Saturday, February 6, 2016

Monarch Profile: King Carlo Emanuele IV of Piedmont-Sardinia

A monarch with a tragic but immensely gallant personal story was Carlo Emanuele IV. He was born Prince of Piedmont Carlo Emanuele Ferdinando Maria di Savoia at the Royal Palace in Turin on May 24, 1751, the first-born son of the Duke of Savoy, later King Vittorio Amadeo III and his Queen consort the Infanta Maria Antoinetta of Spain. Even in his youth he had many trials to endure. He health was fragile, he was often unwell and was possibly epileptic. As usual, he was taught extensively of the very long and colorful history of the venerable House of Savoy. The stories of warrior princes and crusader knights must have seemed an impossibly difficult example to follow for the young Prince of Piedmont but he seized on the cases of those Savoy princes with a reputation for great faith and piety, such as Blessed Amadeo IX, as examples he could follow. Despite his physical frailties, or perhaps in part because of them, he grew into a refined, handsome young man of deeply sincere Catholic faith. He was well mannered, courtly and a man who felt his emotions intensely.

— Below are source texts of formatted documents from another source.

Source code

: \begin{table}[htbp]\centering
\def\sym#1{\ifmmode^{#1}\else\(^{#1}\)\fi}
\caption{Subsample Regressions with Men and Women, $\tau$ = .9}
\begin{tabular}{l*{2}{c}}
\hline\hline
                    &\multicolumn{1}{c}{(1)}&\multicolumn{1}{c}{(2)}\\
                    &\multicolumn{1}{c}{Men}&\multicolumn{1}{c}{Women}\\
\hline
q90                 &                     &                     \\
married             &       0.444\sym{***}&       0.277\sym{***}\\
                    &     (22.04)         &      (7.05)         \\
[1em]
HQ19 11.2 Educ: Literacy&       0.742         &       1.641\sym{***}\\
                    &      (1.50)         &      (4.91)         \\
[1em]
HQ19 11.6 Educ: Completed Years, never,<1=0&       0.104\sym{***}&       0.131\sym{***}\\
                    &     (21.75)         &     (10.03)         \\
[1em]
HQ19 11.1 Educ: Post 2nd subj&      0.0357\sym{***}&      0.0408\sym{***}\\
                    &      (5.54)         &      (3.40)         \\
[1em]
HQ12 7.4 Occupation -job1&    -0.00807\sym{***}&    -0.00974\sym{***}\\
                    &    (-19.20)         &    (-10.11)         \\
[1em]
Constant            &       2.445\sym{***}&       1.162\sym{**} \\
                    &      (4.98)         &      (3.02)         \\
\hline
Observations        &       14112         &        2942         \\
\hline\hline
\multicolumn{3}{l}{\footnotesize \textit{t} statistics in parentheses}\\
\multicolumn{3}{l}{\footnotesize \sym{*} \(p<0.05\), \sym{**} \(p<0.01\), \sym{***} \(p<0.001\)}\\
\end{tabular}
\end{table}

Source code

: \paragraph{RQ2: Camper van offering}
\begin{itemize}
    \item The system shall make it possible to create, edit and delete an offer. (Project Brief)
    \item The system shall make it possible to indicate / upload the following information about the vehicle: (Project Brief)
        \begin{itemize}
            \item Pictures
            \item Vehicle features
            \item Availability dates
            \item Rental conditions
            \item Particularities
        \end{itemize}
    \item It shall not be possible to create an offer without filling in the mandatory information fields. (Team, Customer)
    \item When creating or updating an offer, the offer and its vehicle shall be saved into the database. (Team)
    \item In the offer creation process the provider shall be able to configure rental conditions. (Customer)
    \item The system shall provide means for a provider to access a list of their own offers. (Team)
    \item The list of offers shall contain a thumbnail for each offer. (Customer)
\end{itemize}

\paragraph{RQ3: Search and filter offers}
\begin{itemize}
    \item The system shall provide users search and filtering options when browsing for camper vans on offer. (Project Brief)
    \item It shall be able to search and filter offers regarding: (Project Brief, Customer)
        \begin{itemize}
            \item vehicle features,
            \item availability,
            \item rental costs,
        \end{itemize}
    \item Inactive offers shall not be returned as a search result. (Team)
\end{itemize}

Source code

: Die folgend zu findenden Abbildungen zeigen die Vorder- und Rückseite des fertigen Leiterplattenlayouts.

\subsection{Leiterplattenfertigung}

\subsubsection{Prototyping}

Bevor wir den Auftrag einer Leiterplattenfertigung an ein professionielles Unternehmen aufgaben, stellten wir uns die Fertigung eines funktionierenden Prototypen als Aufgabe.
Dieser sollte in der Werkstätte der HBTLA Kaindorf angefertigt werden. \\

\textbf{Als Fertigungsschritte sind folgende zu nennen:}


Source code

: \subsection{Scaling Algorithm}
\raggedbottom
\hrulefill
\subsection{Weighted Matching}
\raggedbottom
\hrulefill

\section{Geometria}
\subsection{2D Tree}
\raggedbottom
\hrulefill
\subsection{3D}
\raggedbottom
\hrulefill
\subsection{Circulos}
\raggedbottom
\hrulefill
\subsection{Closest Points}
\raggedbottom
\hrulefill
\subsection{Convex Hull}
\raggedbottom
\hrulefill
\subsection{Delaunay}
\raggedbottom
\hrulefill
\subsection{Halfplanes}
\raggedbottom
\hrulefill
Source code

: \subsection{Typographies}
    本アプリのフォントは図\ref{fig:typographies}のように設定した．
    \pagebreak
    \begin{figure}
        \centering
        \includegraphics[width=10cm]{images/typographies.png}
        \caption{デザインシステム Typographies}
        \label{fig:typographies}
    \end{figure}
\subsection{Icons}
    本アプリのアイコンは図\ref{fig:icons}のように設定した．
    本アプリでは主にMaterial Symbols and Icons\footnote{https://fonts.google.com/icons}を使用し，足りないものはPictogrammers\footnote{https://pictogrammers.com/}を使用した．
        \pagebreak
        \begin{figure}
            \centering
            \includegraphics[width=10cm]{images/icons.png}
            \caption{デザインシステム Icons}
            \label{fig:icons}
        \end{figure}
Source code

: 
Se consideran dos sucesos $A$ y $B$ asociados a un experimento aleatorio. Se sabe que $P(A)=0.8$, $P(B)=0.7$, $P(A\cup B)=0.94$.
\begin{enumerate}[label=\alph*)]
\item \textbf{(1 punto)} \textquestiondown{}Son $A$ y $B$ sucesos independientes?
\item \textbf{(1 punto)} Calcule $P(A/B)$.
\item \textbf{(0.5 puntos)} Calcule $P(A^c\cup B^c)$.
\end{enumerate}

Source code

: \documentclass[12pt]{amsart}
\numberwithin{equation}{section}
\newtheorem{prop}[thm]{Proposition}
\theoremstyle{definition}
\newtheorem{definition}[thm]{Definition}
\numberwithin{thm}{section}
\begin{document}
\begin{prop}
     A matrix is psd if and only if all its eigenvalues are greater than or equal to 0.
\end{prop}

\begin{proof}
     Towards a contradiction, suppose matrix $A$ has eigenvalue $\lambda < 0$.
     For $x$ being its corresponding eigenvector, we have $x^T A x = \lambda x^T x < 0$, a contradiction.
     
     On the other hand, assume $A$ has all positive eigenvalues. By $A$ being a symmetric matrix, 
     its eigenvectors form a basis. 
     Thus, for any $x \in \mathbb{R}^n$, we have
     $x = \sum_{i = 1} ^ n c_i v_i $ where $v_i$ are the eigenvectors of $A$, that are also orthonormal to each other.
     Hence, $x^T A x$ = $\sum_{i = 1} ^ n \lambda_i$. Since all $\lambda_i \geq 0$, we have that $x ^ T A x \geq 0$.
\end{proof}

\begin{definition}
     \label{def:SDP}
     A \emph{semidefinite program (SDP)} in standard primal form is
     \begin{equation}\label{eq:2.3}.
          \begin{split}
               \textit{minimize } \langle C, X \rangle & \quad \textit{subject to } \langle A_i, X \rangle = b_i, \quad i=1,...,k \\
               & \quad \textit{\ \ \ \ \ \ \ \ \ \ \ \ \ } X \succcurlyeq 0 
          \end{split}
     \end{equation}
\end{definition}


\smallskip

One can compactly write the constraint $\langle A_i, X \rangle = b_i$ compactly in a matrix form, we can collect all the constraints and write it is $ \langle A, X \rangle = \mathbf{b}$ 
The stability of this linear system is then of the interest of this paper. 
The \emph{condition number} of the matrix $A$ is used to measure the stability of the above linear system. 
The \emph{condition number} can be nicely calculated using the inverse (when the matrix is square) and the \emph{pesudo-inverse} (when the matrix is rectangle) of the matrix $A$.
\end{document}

When his father became King of Piedmont-Sardinia, he immediately began political negotiations for an appropriate marriage for his son Carlo Emanuele. Through his sisters the House of Savoy had already forged marital ties with the French royal House of Bourbon and King Vittorio Amadeo III wanted to strengthen these ties even further. In 1775 he arranged a marriage for his son to Princess Marie Clotilde of France, the sister of King Louis XVI. She was sixteen and had been prepared for this and from the time she was very young had been taught to speak Italian in preparation for her marriage to the heir of the House of Savoy. The marriage, however, was not without some unkind gossip. At the French court of Versailles, where beauty and a glamorous image was paramount among the status-conscious aristocrats, Marie Clotilde did not fit in, being rather reserved, shy and somewhat overweight. Cruel French elites mocked her for her size, saying that the Prince of Piedmont was getting two brides instead of one. However, if she had any fears about the court in Turin, they were quickly dispelled. She was, like her husband, a devout Catholic of sincere faith and this mattered more to him than her dress size. When someone commented to him about his bride’s reputation for being overweight, Carlo Emanuele was not bothered, saying that he had, “more to worship”.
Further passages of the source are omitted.